WORK REQUIRED
Search the entries for lines that contain the word "time", and report each one found.

AVAILABLE DATA
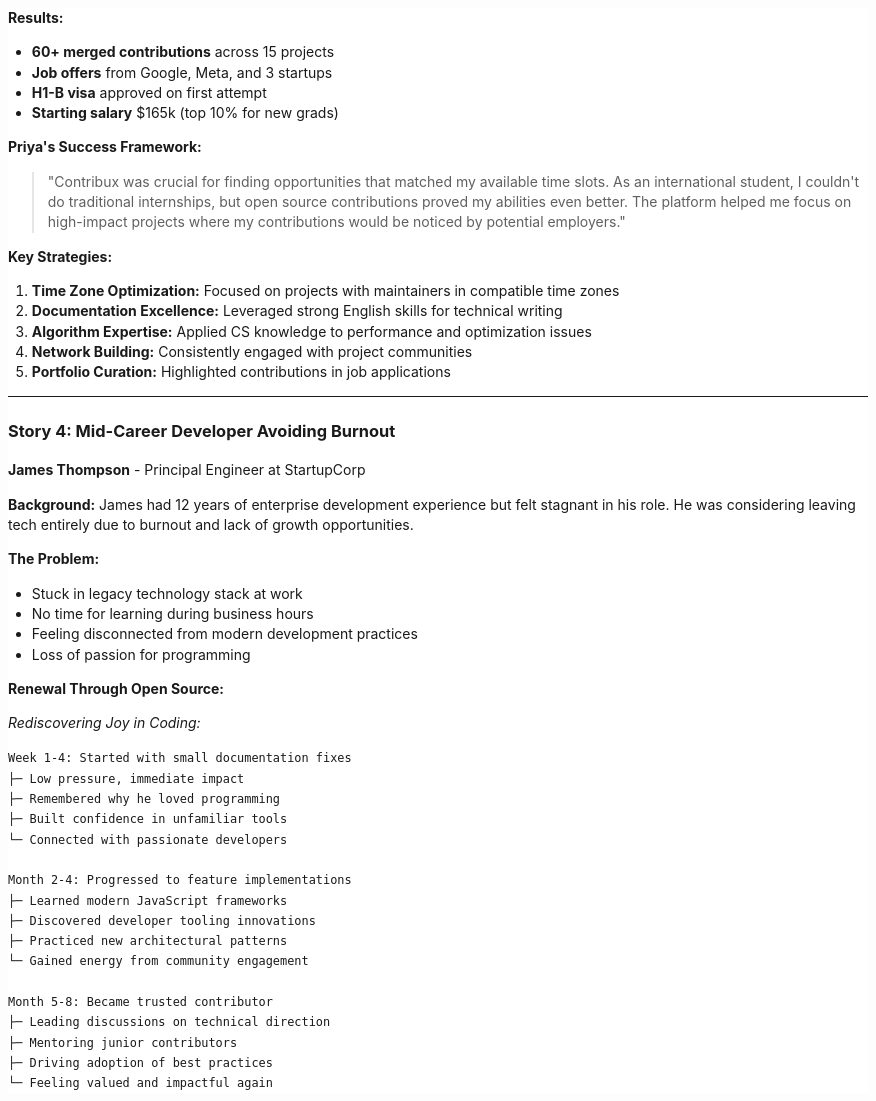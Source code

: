 **Results:**

- **60+ merged contributions** across 15 projects
- **Job offers** from Google, Meta, and 3 startups
- **H1-B visa** approved on first attempt
- **Starting salary** $165k (top 10% for new grads)

**Priya's Success Framework:**

> "Contribux was crucial for finding opportunities that matched my available time slots. As an international student, I couldn't do traditional internships, but open source contributions proved my abilities even better. The platform helped me focus on high-impact projects where my contributions would be noticed by potential employers."

**Key Strategies:**

1. **Time Zone Optimization:** Focused on projects with maintainers in compatible time zones
2. **Documentation Excellence:** Leveraged strong English skills for technical writing
3. **Algorithm Expertise:** Applied CS knowledge to performance and optimization issues
4. **Network Building:** Consistently engaged with project communities
5. **Portfolio Curation:** Highlighted contributions in job applications

---

### Story 4: Mid-Career Developer Avoiding Burnout

**James Thompson** - Principal Engineer at StartupCorp

**Background:**
James had 12 years of enterprise development experience but felt stagnant in his role. He was considering leaving tech entirely due to burnout and lack of growth opportunities.

**The Problem:**

- Stuck in legacy technology stack at work
- No time for learning during business hours
- Feeling disconnected from modern development practices
- Loss of passion for programming

**Renewal Through Open Source:**

_Rediscovering Joy in Coding:_

```text
Week 1-4: Started with small documentation fixes
├─ Low pressure, immediate impact
├─ Remembered why he loved programming
├─ Built confidence in unfamiliar tools
└─ Connected with passionate developers

Month 2-4: Progressed to feature implementations
├─ Learned modern JavaScript frameworks
├─ Discovered developer tooling innovations
├─ Practiced new architectural patterns
└─ Gained energy from community engagement

Month 5-8: Became trusted contributor
├─ Leading discussions on technical direction
├─ Mentoring junior contributors
├─ Driving adoption of best practices
└─ Feeling valued and impactful again
```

COMPLETED TASK
> "Contribux was crucial for finding opportunities that matched my available time slots. As an international student, I couldn't do traditional internships, but open source contributions proved my abilities even better. The platform helped me focus on high-impact projects where my contributions would be noticed by potential employers."
1. **Time Zone Optimization:** Focused on projects with maintainers in compatible time zones
- No time for learning during business hours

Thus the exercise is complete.